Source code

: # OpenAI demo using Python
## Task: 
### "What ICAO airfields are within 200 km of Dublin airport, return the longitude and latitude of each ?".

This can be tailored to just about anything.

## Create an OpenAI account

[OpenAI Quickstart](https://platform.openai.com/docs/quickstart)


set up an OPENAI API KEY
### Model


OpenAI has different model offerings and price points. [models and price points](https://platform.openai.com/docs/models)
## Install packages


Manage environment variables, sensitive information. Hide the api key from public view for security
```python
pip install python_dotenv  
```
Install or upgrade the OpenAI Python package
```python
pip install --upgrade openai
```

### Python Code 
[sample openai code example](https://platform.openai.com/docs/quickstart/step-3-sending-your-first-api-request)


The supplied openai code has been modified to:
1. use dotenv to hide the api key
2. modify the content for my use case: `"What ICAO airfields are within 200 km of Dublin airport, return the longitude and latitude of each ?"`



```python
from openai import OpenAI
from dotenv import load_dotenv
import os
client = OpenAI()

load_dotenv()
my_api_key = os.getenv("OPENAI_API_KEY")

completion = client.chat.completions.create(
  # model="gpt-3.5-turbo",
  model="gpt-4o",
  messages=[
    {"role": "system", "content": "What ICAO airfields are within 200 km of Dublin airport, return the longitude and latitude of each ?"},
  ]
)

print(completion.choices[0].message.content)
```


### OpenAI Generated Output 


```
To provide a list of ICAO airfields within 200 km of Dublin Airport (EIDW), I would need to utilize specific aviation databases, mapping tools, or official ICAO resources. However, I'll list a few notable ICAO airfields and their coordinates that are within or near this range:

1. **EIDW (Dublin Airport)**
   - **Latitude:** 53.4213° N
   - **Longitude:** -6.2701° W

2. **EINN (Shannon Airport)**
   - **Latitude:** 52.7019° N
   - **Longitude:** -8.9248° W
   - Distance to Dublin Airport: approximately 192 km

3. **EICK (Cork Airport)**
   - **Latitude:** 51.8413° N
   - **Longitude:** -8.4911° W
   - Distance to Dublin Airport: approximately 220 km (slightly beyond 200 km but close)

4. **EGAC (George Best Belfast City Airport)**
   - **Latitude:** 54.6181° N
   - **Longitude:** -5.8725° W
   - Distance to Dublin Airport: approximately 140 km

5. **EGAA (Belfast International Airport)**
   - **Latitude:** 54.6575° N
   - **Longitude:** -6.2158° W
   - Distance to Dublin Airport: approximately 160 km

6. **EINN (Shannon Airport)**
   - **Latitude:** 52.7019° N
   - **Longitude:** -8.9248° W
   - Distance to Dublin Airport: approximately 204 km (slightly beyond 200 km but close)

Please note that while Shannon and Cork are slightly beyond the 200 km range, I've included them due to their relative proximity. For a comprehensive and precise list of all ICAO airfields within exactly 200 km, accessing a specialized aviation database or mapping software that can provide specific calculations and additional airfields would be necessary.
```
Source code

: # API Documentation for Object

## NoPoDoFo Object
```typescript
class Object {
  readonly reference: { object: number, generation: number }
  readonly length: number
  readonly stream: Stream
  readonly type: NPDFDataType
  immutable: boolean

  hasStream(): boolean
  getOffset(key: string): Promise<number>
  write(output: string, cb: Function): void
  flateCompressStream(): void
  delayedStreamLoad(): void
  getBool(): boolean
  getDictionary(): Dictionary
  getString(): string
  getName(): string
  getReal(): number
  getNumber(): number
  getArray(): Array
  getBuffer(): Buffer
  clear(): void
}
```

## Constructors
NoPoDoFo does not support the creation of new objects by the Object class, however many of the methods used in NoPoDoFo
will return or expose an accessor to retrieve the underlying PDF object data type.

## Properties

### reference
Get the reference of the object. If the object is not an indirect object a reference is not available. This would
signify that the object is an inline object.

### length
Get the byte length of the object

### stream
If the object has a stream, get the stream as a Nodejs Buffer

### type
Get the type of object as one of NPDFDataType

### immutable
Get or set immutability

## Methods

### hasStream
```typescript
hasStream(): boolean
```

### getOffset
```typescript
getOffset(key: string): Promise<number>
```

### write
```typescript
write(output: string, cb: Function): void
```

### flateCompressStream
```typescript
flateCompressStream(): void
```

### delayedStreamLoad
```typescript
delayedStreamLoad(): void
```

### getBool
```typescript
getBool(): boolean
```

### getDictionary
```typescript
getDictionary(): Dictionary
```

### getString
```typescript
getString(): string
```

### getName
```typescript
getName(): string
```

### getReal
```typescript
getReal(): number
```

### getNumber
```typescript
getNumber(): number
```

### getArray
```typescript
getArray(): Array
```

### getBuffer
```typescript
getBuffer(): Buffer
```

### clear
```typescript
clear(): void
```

## ASSIGNED TASK
Could you write out all the entries exactly as given?

## RESULT OF THE EXERCISE
Source code

: # OpenAI demo using Python
## Task: 
### "What ICAO airfields are within 200 km of Dublin airport, return the longitude and latitude of each ?".

This can be tailored to just about anything.

## Create an OpenAI account

[OpenAI Quickstart](https://platform.openai.com/docs/quickstart)


set up an OPENAI API KEY
### Model


OpenAI has different model offerings and price points. [models and price points](https://platform.openai.com/docs/models)
## Install packages


Manage environment variables, sensitive information. Hide the api key from public view for security
```python
pip install python_dotenv  
```
Install or upgrade the OpenAI Python package
```python
pip install --upgrade openai
```

### Python Code 
[sample openai code example](https://platform.openai.com/docs/quickstart/step-3-sending-your-first-api-request)


The supplied openai code has been modified to:
1. use dotenv to hide the api key
2. modify the content for my use case: `"What ICAO airfields are within 200 km of Dublin airport, return the longitude and latitude of each ?"`



```python
from openai import OpenAI
from dotenv import load_dotenv
import os
client = OpenAI()

load_dotenv()
my_api_key = os.getenv("OPENAI_API_KEY")

completion = client.chat.completions.create(
  # model="gpt-3.5-turbo",
  model="gpt-4o",
  messages=[
    {"role": "system", "content": "What ICAO airfields are within 200 km of Dublin airport, return the longitude and latitude of each ?"},
  ]
)

print(completion.choices[0].message.content)
```


### OpenAI Generated Output 


```
To provide a list of ICAO airfields within 200 km of Dublin Airport (EIDW), I would need to utilize specific aviation databases, mapping tools, or official ICAO resources. However, I'll list a few notable ICAO airfields and their coordinates that are within or near this range:

1. **EIDW (Dublin Airport)**
   - **Latitude:** 53.4213° N
   - **Longitude:** -6.2701° W

2. **EINN (Shannon Airport)**
   - **Latitude:** 52.7019° N
   - **Longitude:** -8.9248° W
   - Distance to Dublin Airport: approximately 192 km

3. **EICK (Cork Airport)**
   - **Latitude:** 51.8413° N
   - **Longitude:** -8.4911° W
   - Distance to Dublin Airport: approximately 220 km (slightly beyond 200 km but close)

4. **EGAC (George Best Belfast City Airport)**
   - **Latitude:** 54.6181° N
   - **Longitude:** -5.8725° W
   - Distance to Dublin Airport: approximately 140 km

5. **EGAA (Belfast International Airport)**
   - **Latitude:** 54.6575° N
   - **Longitude:** -6.2158° W
   - Distance to Dublin Airport: approximately 160 km

6. **EINN (Shannon Airport)**
   - **Latitude:** 52.7019° N
   - **Longitude:** -8.9248° W
   - Distance to Dublin Airport: approximately 204 km (slightly beyond 200 km but close)

Please note that while Shannon and Cork are slightly beyond the 200 km range, I've included them due to their relative proximity. For a comprehensive and precise list of all ICAO airfields within exactly 200 km, accessing a specialized aviation database or mapping software that can provide specific calculations and additional airfields would be necessary.
```
Source code

: # API Documentation for Object

## NoPoDoFo Object
```typescript
class Object {
  readonly reference: { object: number, generation: number }
  readonly length: number
  readonly stream: Stream
  readonly type: NPDFDataType
  immutable: boolean

  hasStream(): boolean
  getOffset(key: string): Promise<number>
  write(output: string, cb: Function): void
  flateCompressStream(): void
  delayedStreamLoad(): void
  getBool(): boolean
  getDictionary(): Dictionary
  getString(): string
  getName(): string
  getReal(): number
  getNumber(): number
  getArray(): Array
  getBuffer(): Buffer
  clear(): void
}
```

## Constructors
NoPoDoFo does not support the creation of new objects by the Object class, however many of the methods used in NoPoDoFo
will return or expose an accessor to retrieve the underlying PDF object data type.

## Properties

### reference
Get the reference of the object. If the object is not an indirect object a reference is not available. This would
signify that the object is an inline object.

### length
Get the byte length of the object

### stream
If the object has a stream, get the stream as a Nodejs Buffer

### type
Get the type of object as one of NPDFDataType

### immutable
Get or set immutability

## Methods

### hasStream
```typescript
hasStream(): boolean
```

### getOffset
```typescript
getOffset(key: string): Promise<number>
```

### write
```typescript
write(output: string, cb: Function): void
```

### flateCompressStream
```typescript
flateCompressStream(): void
```

### delayedStreamLoad
```typescript
delayedStreamLoad(): void
```

### getBool
```typescript
getBool(): boolean
```

### getDictionary
```typescript
getDictionary(): Dictionary
```

### getString
```typescript
getString(): string
```

### getName
```typescript
getName(): string
```

### getReal
```typescript
getReal(): number
```

### getNumber
```typescript
getNumber(): number
```

### getArray
```typescript
getArray(): Array
```

### getBuffer
```typescript
getBuffer(): Buffer
```

### clear
```typescript
clear(): void
```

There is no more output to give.